Politics

Texas, ground zero for assault on abortion in US

By Lucia Leal

El Paso, Texas, Jun 22 (EFE).- The alternatives to getting an abortion in Texas are on a whiteboard in an El Paso clinic: wait two weeks for an appointment in Colorado, three in New Mexico, four in Kansas. That’s a prelude of what will occur in a large portion of the US if the Supreme Court overturns the right to interrupt pregnancy sometime in the coming weeks.

More than nine months have passed since the almost complete ban on abortion went into effect in Texas, but what Miranda Aguirre has been doing since day one hasn’t changed: telling the patients at her abortion clinic that electrical activity has been detected in the cardiac cells of their fetuses.

“It’s a sense of defeat,” the director of the only clinic still providing abortions in El Paso told EFE in an interview, a clinic that belongs to the Planned Parenthood reproductive health organization.

That kind of cardiac activity is usually only detected at the sixth week of gestation, a moment when many women still don’t know that they’re pregnant. It’s starting at that point that Texas law SB 8 now prohibits abortion and when a race against the clock begins for women who want to find other options for interrupting their often unexpected and unwanted pregnancies.

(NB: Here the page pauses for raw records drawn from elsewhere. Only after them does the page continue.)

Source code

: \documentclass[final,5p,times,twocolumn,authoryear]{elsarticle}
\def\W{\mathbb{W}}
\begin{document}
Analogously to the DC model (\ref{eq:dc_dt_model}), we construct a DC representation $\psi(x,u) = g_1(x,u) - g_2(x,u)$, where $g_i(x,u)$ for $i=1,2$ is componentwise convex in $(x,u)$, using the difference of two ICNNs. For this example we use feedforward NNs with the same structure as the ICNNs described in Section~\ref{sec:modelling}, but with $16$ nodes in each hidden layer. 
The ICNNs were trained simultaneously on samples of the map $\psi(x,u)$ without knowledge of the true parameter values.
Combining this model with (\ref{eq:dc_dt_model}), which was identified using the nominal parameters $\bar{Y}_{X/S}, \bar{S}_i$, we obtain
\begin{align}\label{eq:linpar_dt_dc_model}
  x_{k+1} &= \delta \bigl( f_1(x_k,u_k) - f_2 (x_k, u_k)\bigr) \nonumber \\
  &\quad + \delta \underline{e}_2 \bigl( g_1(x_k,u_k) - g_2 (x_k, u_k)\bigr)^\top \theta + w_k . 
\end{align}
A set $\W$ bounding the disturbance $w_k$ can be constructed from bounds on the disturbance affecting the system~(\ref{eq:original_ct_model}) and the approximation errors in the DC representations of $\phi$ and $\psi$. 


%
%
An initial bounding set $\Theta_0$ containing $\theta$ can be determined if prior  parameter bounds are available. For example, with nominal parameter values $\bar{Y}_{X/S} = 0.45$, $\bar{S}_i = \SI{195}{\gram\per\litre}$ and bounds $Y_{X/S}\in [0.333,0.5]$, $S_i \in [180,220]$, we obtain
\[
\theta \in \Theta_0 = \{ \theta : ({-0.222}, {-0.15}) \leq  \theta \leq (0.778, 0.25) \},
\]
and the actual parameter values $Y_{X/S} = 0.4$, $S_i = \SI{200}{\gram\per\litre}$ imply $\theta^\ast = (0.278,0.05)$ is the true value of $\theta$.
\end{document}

“So then, we’re in ‘go’ mode: Tell me where this patient’s going? How far do they have to travel? What is it that we can provide to them? How can we get them their appointment?” Aguirre said.

On the board in her office are listed the wait times for getting an abortion appointment in nearby states. In recent weeks, Oklahoma had to be dropped from the list after its legislature approved the most restrictive abortion ban in the country.

But even in that case, the seeds of the issue were planted in Texas.

The pecular mechanism thought up by Texas lawmakers to prevent the courts from overturning their anti-abortion law now has been copied in other states like Oklahoma and Idaho and has enabled conservative leaders throughout the US to taste the victory they have been seeking for decades: checkmating access to abortion in their jurisdictions.

Texas has always been the laboratory for abortion bans, the president of the West Fund’s board of directors, who identified herself only as Rachel, told EFE.

The West Fund helps finance travel to get abortions for women from El Paso and nearby areas in New Mexico, a state governed by Democrats and where the right to abortion is still protected. The majority of those looking to interrupt their pregnancies in the US are poor and the cost of travel to the clinic, food, lodging and childcare for kids left at home must be added to that of the procedure, which ranges from $500 to $1,500.

Rachel admitted that they don’t get as much funding as they would like, given that they’ve received a noteworthy “increase” in abortion requests since the Texas abortion ban came into effect and adding that there is a lot of “confusion” among the public about what’s legal and what’s not, saying that, in effect, the law is designed to “frighten” people.

The ban does not allow anyone to sue women who get an abortion but it does enable lawsuits to be filed against anyone helping them, from doctors to taxi drivers who take them to a clinic, and it incentivizes any citizen to report the practice with rewards of up to $10,000 if the accused are found guilty.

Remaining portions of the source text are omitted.